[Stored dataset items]

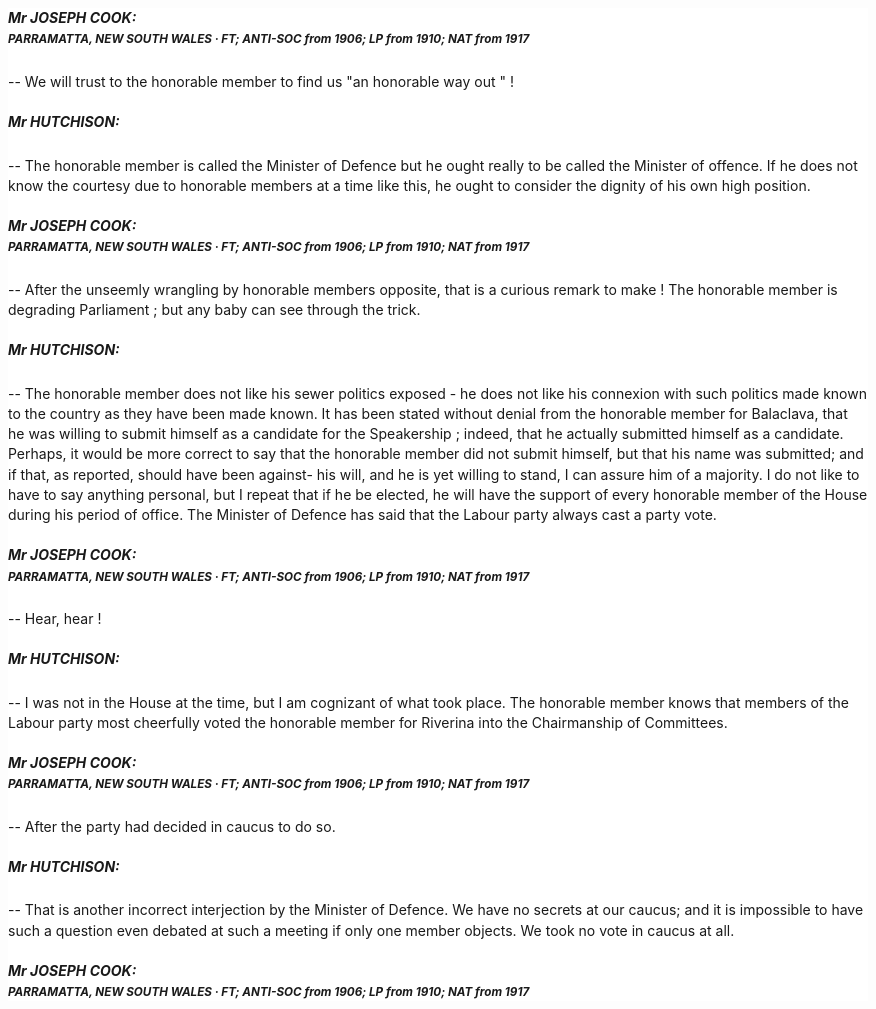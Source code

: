 ##### Mr JOSEPH COOK:<br><small class="text-muted">PARRAMATTA, NEW SOUTH WALES &middot; FT; ANTI-SOC from 1906; LP from 1910; NAT from 1917</small>

--  We will trust to the honorable member to find us "an honorable way out " ! 

##### Mr HUTCHISON:

-- The honorable member is called the Minister of Defence but he ought really to be called the Minister of offence. If he does not know the courtesy due to honorable members at a time like this, he ought to consider the dignity of his own high position. 

##### Mr JOSEPH COOK:<br><small class="text-muted">PARRAMATTA, NEW SOUTH WALES &middot; FT; ANTI-SOC from 1906; LP from 1910; NAT from 1917</small>

-- After the unseemly wrangling by honorable members opposite, that is a curious remark to make ! The honorable member is degrading Parliament ; but any baby can see through the trick. 

##### Mr HUTCHISON:

-- The honorable member does not like his sewer politics exposed - he does not like his connexion with such politics made known to the country as they have been made known. It has been stated without denial from the honorable member for Balaclava, that he was willing to submit himself as a candidate for the Speakership ; indeed, that he actually submitted himself as a candidate. Perhaps, it would be more correct to say that the honorable member did not submit himself, but that his name was submitted; and if that, as reported, should have been against- his will, and he is yet willing to stand, I can assure him of a majority. I do not like to have to say anything personal, but I repeat that if he be elected, he will have the support of every honorable member of the House during his period of office. The Minister of Defence has said that the Labour party always cast a party vote. 

##### Mr JOSEPH COOK:<br><small class="text-muted">PARRAMATTA, NEW SOUTH WALES &middot; FT; ANTI-SOC from 1906; LP from 1910; NAT from 1917</small>

--  Hear, hear ! 

##### Mr HUTCHISON:

-- I was not in the House at the time, but I am cognizant of what took place. The honorable member knows that members of the Labour party most cheerfully voted the honorable member for Riverina into the Chairmanship of Committees. 

##### Mr JOSEPH COOK:<br><small class="text-muted">PARRAMATTA, NEW SOUTH WALES &middot; FT; ANTI-SOC from 1906; LP from 1910; NAT from 1917</small>

--  After the party had decided in caucus to do so. 

##### Mr HUTCHISON:

-- That is another incorrect interjection by the Minister of Defence. We have no secrets at our caucus; and it is impossible to have such a question even debated at such a meeting if only one member objects. We took no vote in caucus at all. 

##### Mr JOSEPH COOK:<br><small class="text-muted">PARRAMATTA, NEW SOUTH WALES &middot; FT; ANTI-SOC from 1906; LP from 1910; NAT from 1917</small>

### [Work instructions]
Write out every line from the entries where "time" appears.

### [Response area]
-- The honorable member is called the Minister of Defence but he ought really to be called the Minister of offence. If he does not know the courtesy due to honorable members at a time like this, he ought to consider the dignity of his own high position. 
-- I was not in the House at the time, but I am cognizant of what took place. The honorable member knows that members of the Labour party most cheerfully voted the honorable member for Riverina into the Chairmanship of Committees. 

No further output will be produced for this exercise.